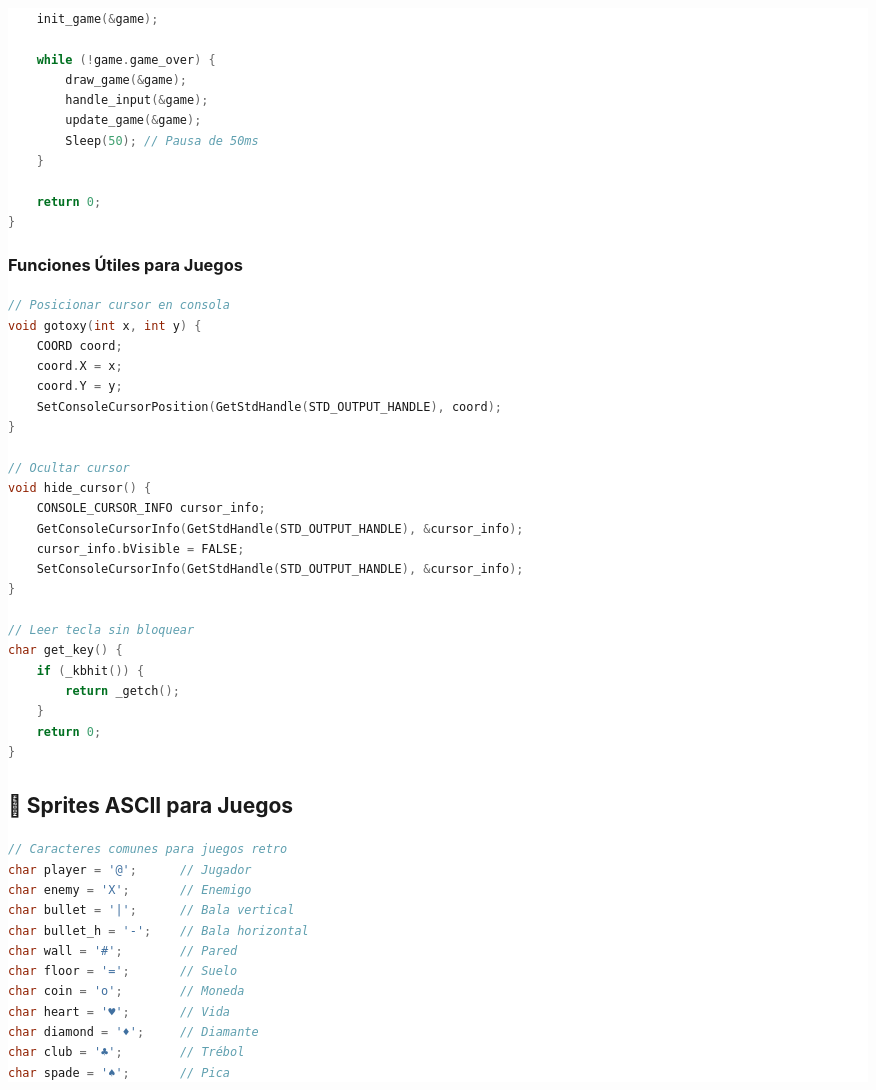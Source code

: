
 ```c
    init_game(&game);
    
    while (!game.game_over) {
        draw_game(&game);
        handle_input(&game);
        update_game(&game);
        Sleep(50); // Pausa de 50ms
    }
    
    return 0;
}
```

### Funciones Útiles para Juegos

```c
// Posicionar cursor en consola
void gotoxy(int x, int y) {
    COORD coord;
    coord.X = x;
    coord.Y = y;
    SetConsoleCursorPosition(GetStdHandle(STD_OUTPUT_HANDLE), coord);
}

// Ocultar cursor
void hide_cursor() {
    CONSOLE_CURSOR_INFO cursor_info;
    GetConsoleCursorInfo(GetStdHandle(STD_OUTPUT_HANDLE), &cursor_info);
    cursor_info.bVisible = FALSE;
    SetConsoleCursorInfo(GetStdHandle(STD_OUTPUT_HANDLE), &cursor_info);
}

// Leer tecla sin bloquear
char get_key() {
    if (_kbhit()) {
        return _getch();
    }
    return 0;
}
```

## 🎨 Sprites ASCII para Juegos

```c
// Caracteres comunes para juegos retro
char player = '@';      // Jugador
char enemy = 'X';       // Enemigo  
char bullet = '|';      // Bala vertical
char bullet_h = '-';    // Bala horizontal
char wall = '#';        // Pared
char floor = '=';       // Suelo
char coin = 'o';        // Moneda
char heart = '♥';       // Vida
char diamond = '♦';     // Diamante
char club = '♣';        // Trébol
char spade = '♠';       // Pica
```
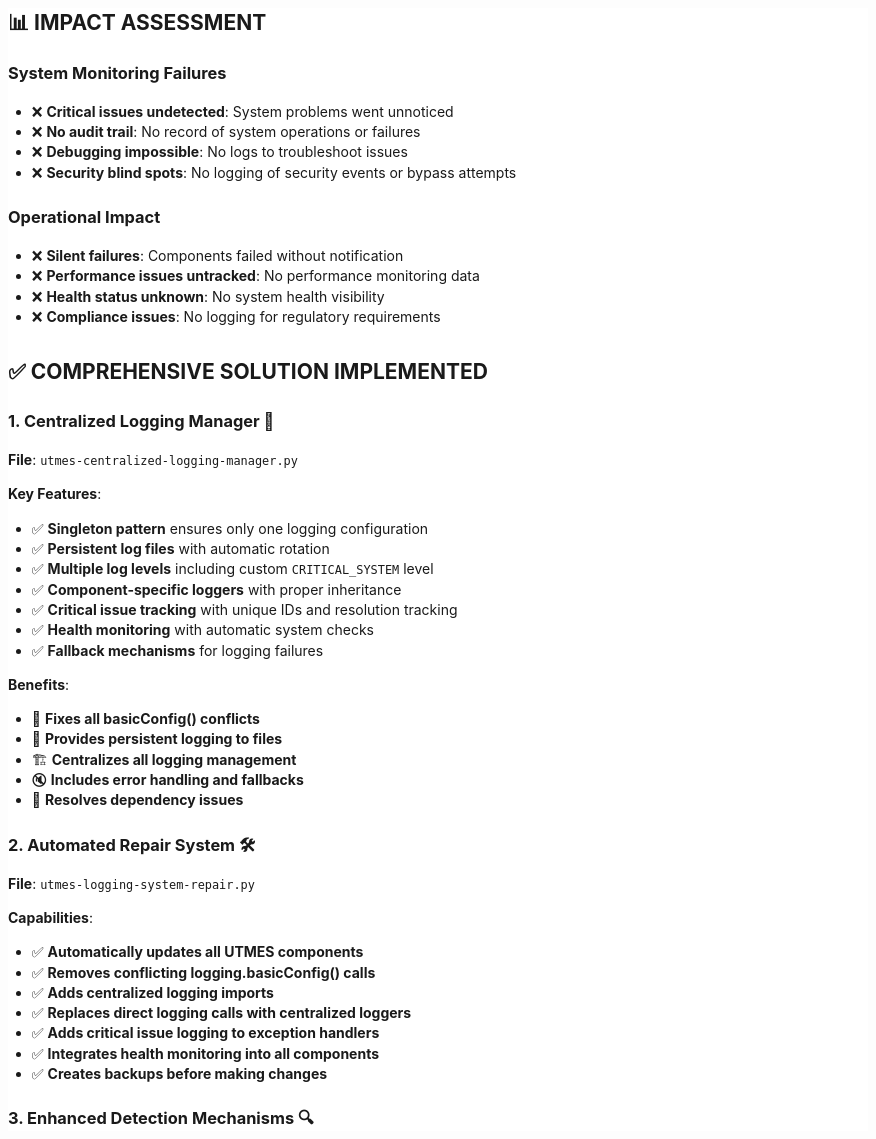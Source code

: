 ## 📊 IMPACT ASSESSMENT

### System Monitoring Failures
- ❌ **Critical issues undetected**: System problems went unnoticed
- ❌ **No audit trail**: No record of system operations or failures
- ❌ **Debugging impossible**: No logs to troubleshoot issues
- ❌ **Security blind spots**: No logging of security events or bypass attempts

### Operational Impact
- ❌ **Silent failures**: Components failed without notification
- ❌ **Performance issues untracked**: No performance monitoring data
- ❌ **Health status unknown**: No system health visibility
- ❌ **Compliance issues**: No logging for regulatory requirements

## ✅ COMPREHENSIVE SOLUTION IMPLEMENTED

### 1. **Centralized Logging Manager** 🎯

**File**: `utmes-centralized-logging-manager.py`

**Key Features**:
- ✅ **Singleton pattern** ensures only one logging configuration
- ✅ **Persistent log files** with automatic rotation
- ✅ **Multiple log levels** including custom `CRITICAL_SYSTEM` level
- ✅ **Component-specific loggers** with proper inheritance
- ✅ **Critical issue tracking** with unique IDs and resolution tracking
- ✅ **Health monitoring** with automatic system checks
- ✅ **Fallback mechanisms** for logging failures

**Benefits**:
- 🔧 **Fixes all basicConfig() conflicts**
- 📁 **Provides persistent logging to files**
- 🏗️ **Centralizes all logging management**
- 🔇 **Includes error handling and fallbacks**
- 🔄 **Resolves dependency issues**

### 2. **Automated Repair System** 🛠️

**File**: `utmes-logging-system-repair.py`

**Capabilities**:
- ✅ **Automatically updates all UTMES components**
- ✅ **Removes conflicting logging.basicConfig() calls**
- ✅ **Adds centralized logging imports**
- ✅ **Replaces direct logging calls with centralized loggers**
- ✅ **Adds critical issue logging to exception handlers**
- ✅ **Integrates health monitoring into all components**
- ✅ **Creates backups before making changes**

### 3. **Enhanced Detection Mechanisms** 🔍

__________

Whenever a line of the listing above holds the string "issues", include it in the count, and report only the final number.

### [Reply]
5